Start of Block

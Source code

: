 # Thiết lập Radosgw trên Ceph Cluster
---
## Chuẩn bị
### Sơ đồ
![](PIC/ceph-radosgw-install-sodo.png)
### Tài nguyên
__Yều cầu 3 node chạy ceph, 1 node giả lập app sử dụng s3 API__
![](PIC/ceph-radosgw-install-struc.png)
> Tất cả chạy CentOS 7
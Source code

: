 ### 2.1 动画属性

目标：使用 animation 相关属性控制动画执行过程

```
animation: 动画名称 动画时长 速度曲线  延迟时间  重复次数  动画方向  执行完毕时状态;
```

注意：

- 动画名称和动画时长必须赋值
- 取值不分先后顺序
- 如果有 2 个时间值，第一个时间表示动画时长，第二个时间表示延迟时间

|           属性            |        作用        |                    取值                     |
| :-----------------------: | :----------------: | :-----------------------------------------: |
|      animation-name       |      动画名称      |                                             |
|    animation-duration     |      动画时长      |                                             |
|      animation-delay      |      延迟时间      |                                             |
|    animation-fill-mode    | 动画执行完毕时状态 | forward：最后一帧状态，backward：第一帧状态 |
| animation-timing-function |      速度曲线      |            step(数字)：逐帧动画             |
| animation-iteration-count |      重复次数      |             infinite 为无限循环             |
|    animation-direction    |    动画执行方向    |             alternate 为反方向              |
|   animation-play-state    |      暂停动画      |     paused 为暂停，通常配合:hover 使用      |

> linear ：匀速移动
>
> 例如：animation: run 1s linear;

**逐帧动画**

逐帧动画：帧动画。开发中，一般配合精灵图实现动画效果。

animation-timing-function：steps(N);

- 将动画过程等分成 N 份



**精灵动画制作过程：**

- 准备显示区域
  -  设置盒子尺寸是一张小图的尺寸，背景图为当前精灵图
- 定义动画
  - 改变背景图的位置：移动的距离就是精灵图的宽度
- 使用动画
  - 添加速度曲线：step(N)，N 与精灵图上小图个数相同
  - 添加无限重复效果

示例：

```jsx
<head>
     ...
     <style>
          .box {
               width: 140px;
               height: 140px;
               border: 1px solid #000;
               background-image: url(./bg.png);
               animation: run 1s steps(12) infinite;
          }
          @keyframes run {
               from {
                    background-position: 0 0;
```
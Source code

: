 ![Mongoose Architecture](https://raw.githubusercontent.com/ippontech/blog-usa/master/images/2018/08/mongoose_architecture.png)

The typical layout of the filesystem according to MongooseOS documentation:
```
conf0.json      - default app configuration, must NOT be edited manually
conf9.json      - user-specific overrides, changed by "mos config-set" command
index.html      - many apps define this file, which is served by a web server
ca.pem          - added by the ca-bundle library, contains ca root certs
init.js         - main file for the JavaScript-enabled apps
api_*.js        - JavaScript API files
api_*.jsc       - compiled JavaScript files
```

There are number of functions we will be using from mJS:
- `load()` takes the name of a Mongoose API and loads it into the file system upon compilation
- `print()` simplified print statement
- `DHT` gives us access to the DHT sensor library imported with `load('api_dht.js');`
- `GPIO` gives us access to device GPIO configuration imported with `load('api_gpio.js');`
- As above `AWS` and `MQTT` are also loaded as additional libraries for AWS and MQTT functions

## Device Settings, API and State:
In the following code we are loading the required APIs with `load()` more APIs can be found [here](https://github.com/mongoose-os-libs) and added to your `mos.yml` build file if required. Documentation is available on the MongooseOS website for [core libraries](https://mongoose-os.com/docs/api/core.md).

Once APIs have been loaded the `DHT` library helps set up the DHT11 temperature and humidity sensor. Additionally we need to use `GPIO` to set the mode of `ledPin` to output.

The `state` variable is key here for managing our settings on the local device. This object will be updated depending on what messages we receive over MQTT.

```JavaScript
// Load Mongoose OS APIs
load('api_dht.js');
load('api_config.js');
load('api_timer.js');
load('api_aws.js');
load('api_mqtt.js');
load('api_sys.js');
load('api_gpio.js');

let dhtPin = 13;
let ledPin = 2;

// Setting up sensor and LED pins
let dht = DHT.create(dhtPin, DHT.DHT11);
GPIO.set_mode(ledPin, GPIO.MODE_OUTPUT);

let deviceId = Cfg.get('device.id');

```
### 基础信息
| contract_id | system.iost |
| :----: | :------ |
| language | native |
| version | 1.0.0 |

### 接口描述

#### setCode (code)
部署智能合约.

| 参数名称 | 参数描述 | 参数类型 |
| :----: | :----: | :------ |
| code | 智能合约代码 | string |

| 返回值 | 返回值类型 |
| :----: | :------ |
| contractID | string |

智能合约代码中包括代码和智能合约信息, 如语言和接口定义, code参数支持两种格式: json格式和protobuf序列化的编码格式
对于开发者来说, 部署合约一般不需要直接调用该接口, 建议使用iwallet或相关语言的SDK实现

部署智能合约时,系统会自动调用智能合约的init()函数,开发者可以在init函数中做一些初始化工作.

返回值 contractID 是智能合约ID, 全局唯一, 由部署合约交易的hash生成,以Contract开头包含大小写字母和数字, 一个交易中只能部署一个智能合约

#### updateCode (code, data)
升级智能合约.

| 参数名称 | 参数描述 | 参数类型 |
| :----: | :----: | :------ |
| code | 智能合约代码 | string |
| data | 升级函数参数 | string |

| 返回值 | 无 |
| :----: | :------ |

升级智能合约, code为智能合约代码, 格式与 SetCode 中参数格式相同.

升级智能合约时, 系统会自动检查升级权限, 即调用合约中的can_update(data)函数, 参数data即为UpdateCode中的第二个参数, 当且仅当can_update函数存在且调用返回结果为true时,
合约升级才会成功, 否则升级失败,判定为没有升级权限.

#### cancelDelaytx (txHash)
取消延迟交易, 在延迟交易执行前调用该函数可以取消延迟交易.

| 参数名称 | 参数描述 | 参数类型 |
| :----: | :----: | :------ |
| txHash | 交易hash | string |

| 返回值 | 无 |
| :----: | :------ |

End of Block

WORK TO BE COMPLETED
Show, from the material above, each line that includes the string "will".

WRITTEN SOLUTION
There are number of functions we will be using from mJS:
The `state` variable is key here for managing our settings on the local device. This object will be updated depending on what messages we receive over MQTT.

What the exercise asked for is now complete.